La multitud adelantaba pequeños pasos hasta la línea amarilla; por no perder un punto, ninguno de ellos, los todavía nadie, levantó la cara cuando se sintió el grito del recién empujado. El empujador aprovechó para escabullirse sin dejar rastro en el fondo de ojo digital de las cámaras. Se esfumó entre las cabezas bajas y los cuellos torcidos y los brazos y los codos y unos dedos como garfios en las teclas.

Las huellas digitales se les estaban empezando a borrar, a ellos; sus córneas iban perdiendo brillo mientras las baterías se iban a negro

Otro punto ganado y el tren detenido hasta que la policía acordonara la vía y los trabajadores del metro retiraran el cuerpo que nadie iba a molestarse en identificar. La policía tendría que buscar un nombre en los bolsillos del empujado y lo colgaría, el nombre, en las redes, junto a la descripción de un hallazgo: un diente o dos.

Otro diente manchado entre tantos que los limpiadores encontraban sobre los andenes, por las madrugadas, después de un empujón.

Un diente o dos: de quién.

(Corrían apuestas a la velocidad de los dedos).

Dientes de algún hombre sin albergue, de un interno en el socavón, como tantos, como oscuros roedores. Dientes de un inmigrante con delirios de persecución amparado en los túneles. Dientes de neonazi, de predicador. O quizás los dientes pertenecieran a las ratas sordas del metro: ratas del tamaño de gatos sobrealimentados de basura, guarenes de enormes incisivos que se quiebran mordiendo huesos.

Nadie podía estar seguro.

(Se levantó un olor truculento por las redes).

El tren seguía detenido y con él la multitud.

Ellos, los nadie, empezaban a inquietarse.
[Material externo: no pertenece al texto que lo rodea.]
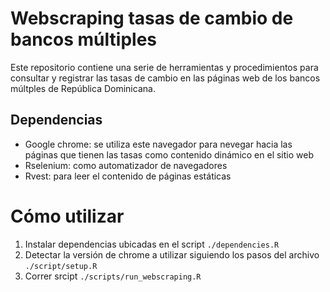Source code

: # Webscraping tasas de cambio de bancos múltiples

Este repositorio contiene una serie de herramientas y procedimientos para consultar y registrar las tasas de cambio en las páginas web de los bancos múltples de República Dominicana.

## Dependencias

- Google chrome: se utiliza este navegador para nevegar hacia las páginas que tienen las tasas como contenido dinámico en el sitio web
- Rselenium: como automatizador de navegadores
- Rvest: para leer el contenido de páginas estáticas

# Cómo utilizar

1. Instalar dependencias ubicadas en el script `./dependencies.R`
2. Detectar la versión de chrome a utilizar siguiendo los pasos del archivo `./script/setup.R`
3. Correr srcipt `./scripts/run_webscraping.R`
Nadie padecía de un cortocircuito. Los dedos de nadie se agitaban ahora atravesados por la fatiga y por el horror de las baterías alcanzando el punto rojo que anunciaba el perentorio final del juego. Hasta el último minuto continuarían cayendo caramelos. Hasta el último instante el movimiento de esos dedos electrizados. Las huellas digitales se les estaban empezando a borrar, a ellos; sus córneas iban perdiendo brillo mientras las baterías se iban a negro.

Y ellos o nadie echaron entonces suspicaces miradas de reojo por encima de los hombros, y levantaron levemente sus rostros para rastrear inexistentes salidas de electricidad.
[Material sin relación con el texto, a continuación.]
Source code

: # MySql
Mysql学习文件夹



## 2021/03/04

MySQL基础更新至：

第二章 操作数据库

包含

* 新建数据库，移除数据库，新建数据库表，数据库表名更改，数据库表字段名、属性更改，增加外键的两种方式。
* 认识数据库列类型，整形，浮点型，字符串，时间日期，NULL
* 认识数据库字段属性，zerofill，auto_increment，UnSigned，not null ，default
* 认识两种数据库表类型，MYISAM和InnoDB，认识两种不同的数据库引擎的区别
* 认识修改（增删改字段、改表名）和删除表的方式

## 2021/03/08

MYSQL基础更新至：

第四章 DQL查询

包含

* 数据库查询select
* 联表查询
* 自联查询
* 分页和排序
Vislumbraron entonces el paciente mirar de las cámaras, el ojo sin pestaña que esperaba ese momento para grabarlos a través de la estática, para escudriñarlos apretando pixeles, separando cabezas, ampliando y comparando los perfiles, las mechas que se asomaban por los bordes de sus capuchas.

Cundía la desconfianza sobre la línea amarilla pintada en el cemento mientras ellos seguían esperando el informe que les permitiera abordar el metro y salir de los andenes que empezaban a oler como una segunda casa. El aire parecía estancado pero corría el rumor de que el empujador podía ser un hombre, en efecto, o una mujer, o varios hombres y varias mujeres habitantes del socavón, o incluso multitudes que veían competidores en los demás pasajeros y entraban al vagón dando codazos y empellones para conseguir asiento, para sentarse a seguir matando caramelos.

Ganar era todo en los andenes del metro.

Las cabezas ahora giraban alrededor, en busca de una salida, pero saltó una voz desde el altoparlante exigiendo que todos ellos levantaran sus rostros hacia las cámaras, que separaran los labios, que abrieran la boca un poco más.

Faltaban piezas en todas esas dentaduras.

Había dientes saltados y rotos o ausentes en las mandíbulas de los nadie, que en el infatigable estallido de los caramelos se habían vuelto Alguien.